### DATA PROVIDED:

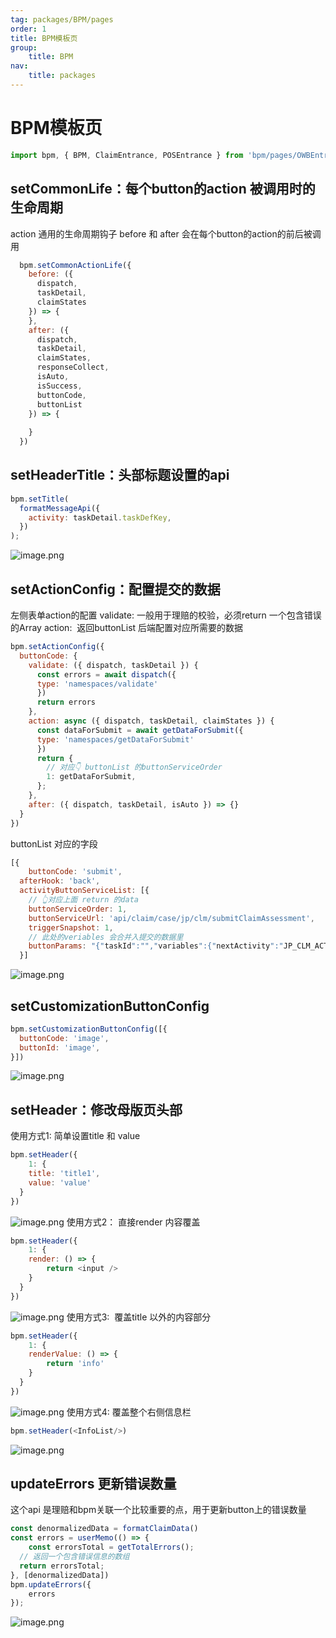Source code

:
 ```yaml
---
tag: packages/BPM/pages
order: 1
title: BPM模板页
group:
    title: BPM
nav:
    title: packages
---
```

# BPM模板页

```js
import bpm, { BPM, ClaimEntrance, POSEntrance } from 'bpm/pages/OWBEntrance';
```

## setCommonLife：每个button的action 被调用时的生命周期
action 通用的生命周期钩子 before 和 after 会在每个button的action的前后被调用
```javascript
  bpm.setCommonActionLife({
    before: ({
      dispatch,
      taskDetail,
      claimStates
    }) => {
    },
    after: ({
      dispatch,
      taskDetail,
      claimStates,
      responseCollect,
      isAuto,
      isSuccess,
      buttonCode,
      buttonList
    }) => {
    
    }
  })
```
## setHeaderTitle：头部标题设置的api
```javascript
bpm.setTitle(
  formatMessageApi({
    activity: taskDetail.taskDefKey,
  })
);
```
![image.png](https://cdn.nlark.com/yuque/0/2020/png/119712/1586591923168-57bebab0-be3c-4c6e-b5d8-d5f30eea2f5d.png#align=left&display=inline&height=143&name=image.png&originHeight=143&originWidth=1433&size=147502&status=done&style=none&width=1433)
## setActionConfig：配置提交的数据
左侧表单action的配置
validate:
一般用于理赔的校验，必须return 一个包含错误的Array
action: 
返回buttonList 后端配置对应所需要的数据


```javascript
bpm.setActionConfig({
  buttonCode: {
    validate: ({ dispatch, taskDetail }) {
      const errors = await dispatch({
      type: 'namespaces/validate'
      })
      return errors
    },
    action: async ({ dispatch, taskDetail, claimStates }) {
      const dataForSubmit = await getDataForSubmit({
      type: 'namespaces/getDataForSubmit'
      })
      return {
        // 对应👇 buttonList 的buttonServiceOrder
   	    1: getDataForSubmit,
      };
    },
    after: ({ dispatch, taskDetail, isAuto }) => {}
  }
})
```


buttonList 对应的字段
```javascript
[{
	buttonCode: 'submit',
  afterHook: 'back',
  activityButtonServiceList: [{
    // 👆对应上面 return 的data
  	buttonServiceOrder: 1,
    buttonServiceUrl: 'api/claim/case/jp/clm/submitClaimAssessment',
    triggerSnapshot: 1,
    // 此处的veriables 会合并入提交的数据里
    buttonParams: "{"taskId":"","variables":{"nextActivity":"JP_CLM_ACT005"}}",
  }]

```


![image.png](https://cdn.nlark.com/yuque/0/2020/png/119712/1586591977773-bb9b7ff8-e76f-470c-b025-760c4adcb645.png#align=left&display=inline&height=823&name=image.png&originHeight=823&originWidth=158&size=43431&status=done&style=none&width=158)


## setCustomizationButtonConfig
```javascript
bpm.setCustomizationButtonConfig([{
  buttonCode: 'image',
  buttonId: 'image',
}])
```
![image.png](https://cdn.nlark.com/yuque/0/2020/png/119712/1586592169319-7044f02a-3241-4b29-aa7c-feeedc585aeb.png#align=left&display=inline&height=689&name=image.png&originHeight=689&originWidth=149&size=34951&status=done&style=none&width=149)
## setHeader：修改母版页头部
使用方式1: 简单设置title 和 value
```javascript
bpm.setHeader({
	1: {
  	title: 'title1',
    value: 'value'
  }
})
```


![image.png](https://cdn.nlark.com/yuque/0/2020/png/119712/1586592284251-20294029-5af2-42ce-bd1a-f428a231de16.png#align=left&display=inline&height=137&name=image.png&originHeight=137&originWidth=1396&size=146935&status=done&style=none&width=1396)
使用方式2： 直接render 内容覆盖


```javascript
bpm.setHeader({
	1: {
    render: () => {
    	return <input />
    }
  }
})
```
![image.png](https://cdn.nlark.com/yuque/0/2020/png/119712/1586591731470-278e105f-4e41-4a6d-962b-e135c493cb1f.png#align=left&display=inline&height=125&name=image.png&originHeight=125&originWidth=1465&size=131301&status=done&style=none&width=1465)
使用方式3:  覆盖title 以外的内容部分


```javascript
bpm.setHeader({
	1: {
  	renderValue: () => {
    	return 'info'
    }
  }
})
```


![image.png](https://cdn.nlark.com/yuque/0/2020/png/119712/1586591800660-d0d24c7d-f09c-4659-ba65-d68e8f6fec1f.png#align=left&display=inline&height=122&name=image.png&originHeight=122&originWidth=1285&size=124713&status=done&style=none&width=1285)
使用方式4: 覆盖整个右侧信息栏


```javascript
bpm.setHeader(<InfoList/>)
```


![image.png](https://cdn.nlark.com/yuque/0/2020/png/119712/1586591562953-a627590f-e390-4586-8763-a77c45871aa6.png#align=left&display=inline&height=176&name=image.png&originHeight=176&originWidth=1472&size=163739&status=done&style=none&width=1472)
## updateErrors 更新错误数量
这个api 是理赔和bpm关联一个比较重要的点，用于更新button上的错误数量
```javascript
const denormalizedData = formatClaimData()
const errors = userMemo(() => {
	const errorsTotal = getTotalErrors();
  // 返回一个包含错误信息的数组
  return errorsTotal;
}, [denormalizedData])
bpm.updateErrors({
	errors
});
```
![image.png](https://cdn.nlark.com/yuque/0/2020/png/119712/1586592377217-a8c95fad-1a4e-4c84-953e-609cc99f8e33.png#align=left&display=inline&height=683&name=image.png&originHeight=683&originWidth=117&size=28325&status=done&style=none&width=117)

### ASSIGNED TASK:
Which lines in the listing above hold the word "setActionConfig"? Show each of them.

### RESPONSE:
## setActionConfig：配置提交的数据
bpm.setActionConfig({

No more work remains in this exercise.